È nata vicino a Trieste, in una famiglia patriarcale, con tanti bambini. «Si accorsero subito che ai calzoncini dei maschietti preferivo i grembiulini delle mie sorelline», racconta. I genitori cercarono di ignorare il problema, convinsero il bambino che era come tutti gli altri, «soltanto un po’ più delicato, ecco». A 14 anni scappò di casa e cominciò il vagabondaggio. «A un certo punto, pensando di sfuggire così ai miei problemi, andai addirittura in convento, ma neppure quella soluzione era la giusta».
Ha lavorato come domestico a Roma, poi come impiegato al consolato americano. «Durava qualche anno, poi mi dicevano che era meglio per tutti se me ne andavo». Da anni è a Torino, dove ha vissuto lavorando per un’impresa di pulizie: «Sempre senza libretti, mai a posto sul piano sindacale: è evidente che i datori di lavoro approfittavano della mia situazione».
Meno di due anni fa, la decisione di operarsi in Svizzera. «L’intervento è riuscito perfettamente, ma non per questo i miei problemi sono finiti. Si sono anzi aggravati.
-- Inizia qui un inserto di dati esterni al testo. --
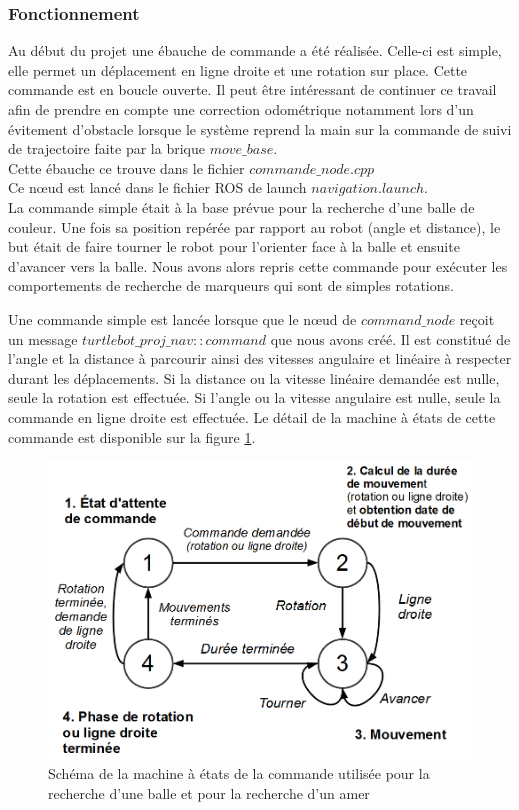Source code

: \documentclass[10pt,a4paper]{article}
\begin{document}
\subsubsection{Fonctionnement}

Au début du projet une ébauche de commande a été réalisée. Celle-ci est simple, elle permet un déplacement en ligne droite et une rotation sur place. Cette commande est en boucle ouverte. Il peut \^etre intéressant de continuer ce travail afin de prendre en compte une correction odométrique notamment lors d'un évitement d'obstacle lorsque le système reprend la main sur la commande de suivi de trajectoire faite par la brique $move\_base$.\\
Cette ébauche ce trouve dans le fichier $commande\_node.cpp$ \\
Ce nœud est lancé dans le fichier ROS de launch $navigation.launch$.\\

La commande simple était à la base prévue pour la recherche d'une balle de couleur. Une fois sa position repérée par rapport au robot (angle et distance), le but était de faire tourner le robot pour l'orienter face à la balle et ensuite d'avancer vers la balle. Nous avons alors repris cette commande pour exécuter les comportements de recherche de marqueurs qui sont de simples rotations. 

Une commande simple est lancée lorsque que le nœud de $command\_node$ reçoit un message $turtlebot\_proj\_nav::command$ que nous avons créé. Il est constitué de l'angle et la distance à parcourir ainsi des vitesses angulaire et linéaire à respecter durant les déplacements. Si la distance ou la vitesse linéaire demandée est nulle, seule la rotation est effectuée. Si l'angle ou la vitesse angulaire est nulle, seule la commande en ligne droite est effectuée. Le détail de la machine à états de cette commande est disponible sur la figure \ref{commande_MEF}.

\begin{figure}[!h]
\centering\includegraphics[scale=0.4]{figures/commande_MEF.png}
\caption{Schéma de la machine à états de la commande utilisée pour la recherche d'une balle et pour la recherche d'un amer}
\label{commande_MEF}
\end{figure}
\end{document}
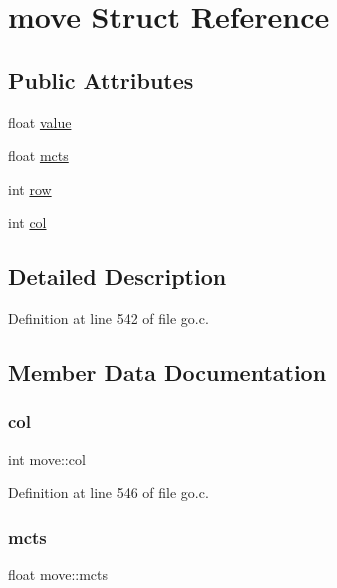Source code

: \hypertarget{structmove}{}\section{move Struct Reference}
\label{structmove}
\subsection*{Public Attributes}
\begin{DoxyCompactItemize}
\item 
float \mbox{\hyperlink{structmove_ad5c6f0e63c04917e2136302cdc91c8c9}{value}}
\item 
float \mbox{\hyperlink{structmove_ad8ad6dbebccc053ed00711fdfd8f7a6d}{mcts}}
\item 
int \mbox{\hyperlink{structmove_aa437d87395d9a7ae28b49eb49c5fdfe9}{row}}
\item 
int \mbox{\hyperlink{structmove_a01c0e5f86caca6c5e6d28968cb1f122a}{col}}
\end{DoxyCompactItemize}


\subsection{Detailed Description}


Definition at line 542 of file go.\+c.



\subsection{Member Data Documentation}
\mbox{\label{structmove_a01c0e5f86caca6c5e6d28968cb1f122a}} 
\subsubsection{\texorpdfstring{col}{col}}
{\footnotesize\ttfamily int move\+::col}



Definition at line 546 of file go.\+c.

\mbox{\label{structmove_ad8ad6dbebccc053ed00711fdfd8f7a6d}} 
\subsubsection{\texorpdfstring{mcts}{mcts}}
{\footnotesize\ttfamily float move\+::mcts}



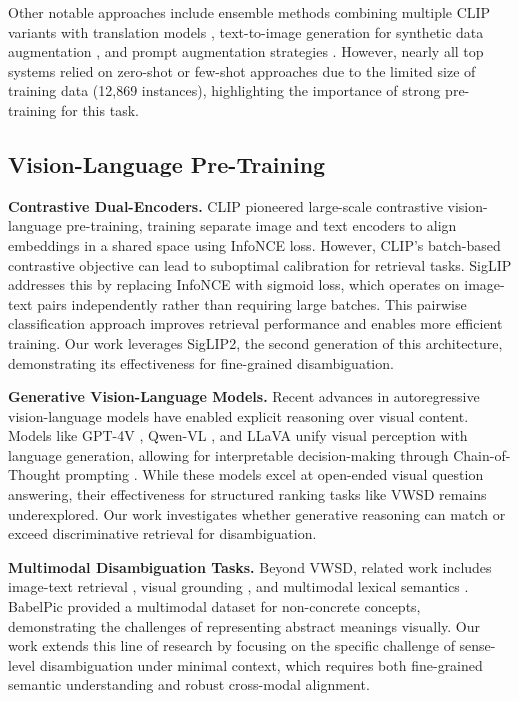\documentclass[11pt]{article}
\begin{document}
Other notable approaches include ensemble methods combining multiple CLIP variants with translation models \cite{patil2023rahul}, text-to-image generation for synthetic data augmentation \cite{li2023augmenters}, and prompt augmentation strategies \cite{ghahroodi-etal-2023-sut}. However, nearly all top systems relied on zero-shot or few-shot approaches due to the limited size of training data (12,869 instances), highlighting the importance of strong pre-training for this task.

\subsection{Vision-Language Pre-Training}

\textbf{Contrastive Dual-Encoders.} CLIP \cite{radford2021clip} pioneered large-scale contrastive vision-language pre-training, training separate image and text encoders to align embeddings in a shared space using InfoNCE loss. However, CLIP's batch-based contrastive objective can lead to suboptimal calibration for retrieval tasks. SigLIP \cite{zhai2023siglip} addresses this by replacing InfoNCE with sigmoid loss, which operates on image-text pairs independently rather than requiring large batches. This pairwise classification approach improves retrieval performance and enables more efficient training. Our work leverages SigLIP2, the second generation of this architecture, demonstrating its effectiveness for fine-grained disambiguation.

\textbf{Generative Vision-Language Models.} Recent advances in autoregressive vision-language models have enabled explicit reasoning over visual content. Models like GPT-4V \cite{openai2023gpt4v}, Qwen-VL \cite{bai2023qwen}, and LLaVA \cite{liu2023llava} unify visual perception with language generation, allowing for interpretable decision-making through Chain-of-Thought prompting \cite{wei2022chain}. While these models excel at open-ended visual question answering, their effectiveness for structured ranking tasks like VWSD remains underexplored. Our work investigates whether generative reasoning can match or exceed discriminative retrieval for disambiguation.

\textbf{Multimodal Disambiguation Tasks.} Beyond VWSD, related work includes image-text retrieval \cite{li2020oscar}, visual grounding \cite{kazemzadeh2014referit}, and multimodal lexical semantics \cite{calabrese2020evilbert}. BabelPic \cite{calabrese2020babelpic} provided a multimodal dataset for non-concrete concepts, demonstrating the challenges of representing abstract meanings visually. Our work extends this line of research by focusing on the specific challenge of sense-level disambiguation under minimal context, which requires both fine-grained semantic understanding and robust cross-modal alignment.
\end{document}
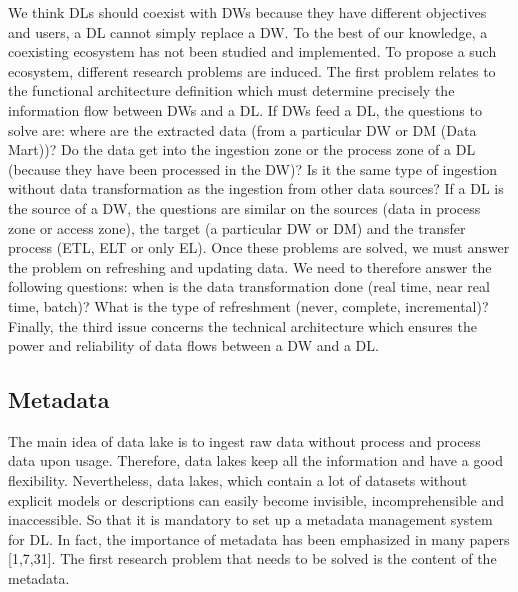 \documentclass[a4paper,12pt,notitlepage,twoside,openright]{article}
\begin{document}
We think DLs should coexist with DWs because they have different
objectives and users, a DL cannot simply replace a DW. To the best of
our knowledge, a coexisting ecosystem has not been studied and
implemented. To propose a such ecosystem, different research problems
are induced. The first problem relates to the functional architecture
definition which must determine precisely the information flow between
DWs and a DL. If DWs feed a DL, the questions to solve are: where are
the extracted data (from a particular DW or DM (Data Mart))? Do the data
get into the ingestion zone or the process zone of a DL (because they
have been processed in the DW)? Is it the same type of ingestion without
data transformation as the ingestion from other data sources? If a DL is
the source of a DW, the questions are similar on the sources (data in
process zone or access zone), the target (a particular DW or DM) and the
transfer process (ETL, ELT or only EL). Once these problems are solved,
we must answer the problem on refreshing and updating data. We need to
therefore answer the following questions: when is the data
transformation done (real time, near real time, batch)? What is the type
of refreshment (never, complete, incremental)? Finally, the third issue
concerns the technical architecture which ensures the power and
reliability of data flows between a DW and a DL.

\hypertarget{metadata}{%
\subsection{Metadata}\label{metadata}}

The main idea of data lake is to ingest raw data without process and
process data upon usage. Therefore, data lakes keep all the information
and have a good flexibility. Nevertheless, data lakes, which contain a
lot of datasets without explicit models or descriptions can easily
become invisible, incomprehensible and inaccessible. So that it is
mandatory to set up a metadata management system for DL. In fact, the
importance of metadata has been emphasized in many papers {[}1,7,31{]}.
The first research problem that needs to be solved is the content of the
metadata.
\end{document}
Ho dovuto pagare tre milioni al chirurgo, ora un avvocato mi chiede un altro milione per portare avanti la pratica, che dura da anni, per il cambiamento di sesso all’anagrafe. Ho già speso tutti i miei risparmi, non ho più una lira per il legale».
Intanto ha rivolto un’istanza al Presidente della Repubblica1 perché, con un suo decreto, le conceda di chiamarsi «Ines» e di abbandonate il suo nome maschile. Dal Quirinale nessuno finora ha risposto.2
Il Presidente della Repubblica in carica nel 1972 era Giovanni Leone.
Anonimo, È diventato una donna e non trova più lavoro, su «Stampa Sera» del 24 ottobre 1972, pag. 4.